The MSCI Asia Pacific Index tumbled 2.6 percent at 11:16 a.m. in Tokyo, erasing this year's gains. Japan's Topix Index sank 4.1 percent and the Shanghai Composite Index declined 3.1 percent after a three-day break. Standard & Poor's 500 Index futures slid 0.4 percent after the gauge retreated for a third day in New York. The yen gained at least 1.1 percent against its 16 major peers, reaching 94.45 per dollar, the strongest since April. The so-called kiwi weakened 0.8 percent. Wheat and rubber dropped, while metals rose. Bond risk in Asia climbed.

The global economy will expand 2.2 percent in 2013, the World Bank said yesterday, paring a January forecast of 2.4 percent. The Federal Open Market Committee meets next week after the Bank of Japan this week left its lending program unchanged. Global stocks have plunged 5.2 percent from their May 21 peak this year on speculation the Fed may ease stimulus.

"People are still trying to assess the prospects, likelihood, and timing of tapering from the Federal Reserve," Chris Green, an Auckland-based strategist at First NZ Capital Ltd., a brokerage and wealth management firm, said. "Markets want stability in the economy but they also want unlimited stimulus.
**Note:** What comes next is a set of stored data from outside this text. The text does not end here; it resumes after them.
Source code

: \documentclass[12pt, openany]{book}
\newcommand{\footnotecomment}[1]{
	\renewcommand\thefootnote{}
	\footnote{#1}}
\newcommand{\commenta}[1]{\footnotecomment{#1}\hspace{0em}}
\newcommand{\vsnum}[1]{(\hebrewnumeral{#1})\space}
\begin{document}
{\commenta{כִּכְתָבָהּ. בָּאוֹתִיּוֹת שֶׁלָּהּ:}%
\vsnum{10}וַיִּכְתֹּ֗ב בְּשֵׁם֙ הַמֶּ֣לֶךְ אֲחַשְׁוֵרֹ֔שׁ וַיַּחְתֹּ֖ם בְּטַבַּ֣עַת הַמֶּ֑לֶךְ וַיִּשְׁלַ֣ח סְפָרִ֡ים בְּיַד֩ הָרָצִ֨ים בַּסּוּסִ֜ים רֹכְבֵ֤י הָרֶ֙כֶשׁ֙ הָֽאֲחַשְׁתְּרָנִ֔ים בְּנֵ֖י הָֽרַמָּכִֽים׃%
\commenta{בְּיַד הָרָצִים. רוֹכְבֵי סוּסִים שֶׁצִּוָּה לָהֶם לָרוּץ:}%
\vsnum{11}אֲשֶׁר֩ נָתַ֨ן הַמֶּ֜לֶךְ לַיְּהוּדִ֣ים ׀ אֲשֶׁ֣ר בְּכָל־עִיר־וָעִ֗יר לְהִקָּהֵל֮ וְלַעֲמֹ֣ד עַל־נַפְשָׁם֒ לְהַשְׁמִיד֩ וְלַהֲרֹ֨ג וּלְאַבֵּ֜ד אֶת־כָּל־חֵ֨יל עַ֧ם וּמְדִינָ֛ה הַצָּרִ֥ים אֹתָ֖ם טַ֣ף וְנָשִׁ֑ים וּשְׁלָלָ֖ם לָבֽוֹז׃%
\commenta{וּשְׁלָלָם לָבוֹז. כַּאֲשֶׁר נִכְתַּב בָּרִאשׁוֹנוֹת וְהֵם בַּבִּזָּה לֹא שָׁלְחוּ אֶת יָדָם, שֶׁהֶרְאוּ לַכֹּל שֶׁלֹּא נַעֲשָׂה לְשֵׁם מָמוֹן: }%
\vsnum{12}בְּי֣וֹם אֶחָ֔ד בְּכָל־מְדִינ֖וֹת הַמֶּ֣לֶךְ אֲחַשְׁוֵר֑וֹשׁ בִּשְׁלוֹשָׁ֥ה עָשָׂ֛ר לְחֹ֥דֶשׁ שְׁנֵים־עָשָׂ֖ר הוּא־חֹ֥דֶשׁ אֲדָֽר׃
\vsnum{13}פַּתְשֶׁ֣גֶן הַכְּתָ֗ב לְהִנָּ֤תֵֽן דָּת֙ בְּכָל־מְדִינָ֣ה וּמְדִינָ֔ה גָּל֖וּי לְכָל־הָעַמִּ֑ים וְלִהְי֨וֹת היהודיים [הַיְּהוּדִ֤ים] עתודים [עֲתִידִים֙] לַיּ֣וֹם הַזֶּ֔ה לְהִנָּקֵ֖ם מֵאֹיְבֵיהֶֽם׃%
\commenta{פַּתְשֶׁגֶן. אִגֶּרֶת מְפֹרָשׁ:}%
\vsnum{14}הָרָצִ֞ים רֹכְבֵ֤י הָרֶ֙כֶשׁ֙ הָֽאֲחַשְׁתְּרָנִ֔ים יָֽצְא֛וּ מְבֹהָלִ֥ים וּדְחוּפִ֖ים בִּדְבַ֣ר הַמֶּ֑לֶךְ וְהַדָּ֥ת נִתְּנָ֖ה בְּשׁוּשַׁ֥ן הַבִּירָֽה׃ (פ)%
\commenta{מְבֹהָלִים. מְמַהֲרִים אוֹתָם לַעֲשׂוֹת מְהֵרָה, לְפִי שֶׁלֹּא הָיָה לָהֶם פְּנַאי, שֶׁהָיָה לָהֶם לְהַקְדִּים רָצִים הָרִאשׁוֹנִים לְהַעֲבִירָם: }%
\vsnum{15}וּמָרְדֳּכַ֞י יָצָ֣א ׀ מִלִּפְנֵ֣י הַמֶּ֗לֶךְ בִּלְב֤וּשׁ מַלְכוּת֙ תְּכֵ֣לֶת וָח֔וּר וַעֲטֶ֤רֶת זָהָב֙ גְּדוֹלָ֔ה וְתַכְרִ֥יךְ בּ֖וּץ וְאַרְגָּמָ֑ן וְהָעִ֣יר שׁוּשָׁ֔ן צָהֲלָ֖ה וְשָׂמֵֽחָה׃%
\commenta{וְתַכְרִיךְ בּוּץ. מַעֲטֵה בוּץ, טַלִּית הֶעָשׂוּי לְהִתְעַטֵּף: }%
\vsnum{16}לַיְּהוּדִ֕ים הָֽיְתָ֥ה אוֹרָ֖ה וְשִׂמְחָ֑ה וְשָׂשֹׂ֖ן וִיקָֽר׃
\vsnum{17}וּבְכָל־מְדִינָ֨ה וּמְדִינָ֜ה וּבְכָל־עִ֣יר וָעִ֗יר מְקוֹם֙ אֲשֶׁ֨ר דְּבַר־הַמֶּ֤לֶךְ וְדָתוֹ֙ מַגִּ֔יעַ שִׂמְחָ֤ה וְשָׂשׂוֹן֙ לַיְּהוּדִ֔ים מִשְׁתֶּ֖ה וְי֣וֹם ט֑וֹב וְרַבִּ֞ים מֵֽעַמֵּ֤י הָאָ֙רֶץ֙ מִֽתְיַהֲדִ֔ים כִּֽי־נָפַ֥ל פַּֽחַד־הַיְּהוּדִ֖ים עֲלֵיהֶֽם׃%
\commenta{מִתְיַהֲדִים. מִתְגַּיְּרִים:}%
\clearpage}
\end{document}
The two can't continue to exist together."

Trillions Erased

More than $2.5 trillion has been erased from the value of global equities since Federal Reserve Chairman Ben S. Bernanke said May 22 the Fed could scale back stimulus efforts should employment show "sustainable improvement." The Bank of Japan left its lending program unchanged this week, adding to concern central-bank support will be pared back. The Nikkei's volatility index rose for the first time this week today.

Australia's S&P/ASX 200 index slid 1 percent, declining for a second day. Hong Kong's Hang Seng Index tumbled 3.8 percent after being closed for a public holiday yesterday.

To summarize: after three years of the most aggressive deficit spending and monetary ease in human history, the global economy is...slowing down. Meanwhile, central bankers, finally realizing that their random lever-pulling has created asset bubbles without any actual new wealth, and that the likely (very ugly) aftermath might make them unpopular in retirement, are trying to untangle the mess they've created.

But even hinting that they might, at some point in the distant future, consider planning to discuss a timetable for eventually gradually phasing in a slightly lower heroin dosage has sent the global financial junkie into a fit of anticipatory withdrawal. Like any good enabler, the bankers will of course respond that they were misquoted and that easy money is now a permanent feature of the modern world. So relax, everything's going to be okay. Go back to your derivatives trading, and have a little more leverage on us.

Now, there's no way to know if this is that time, but a time is coming when things are so complex and the moving parts are moving so quickly and erratically that no policy response will make a difference. When that time finally comes it will look a lot like tonight's Asian markets.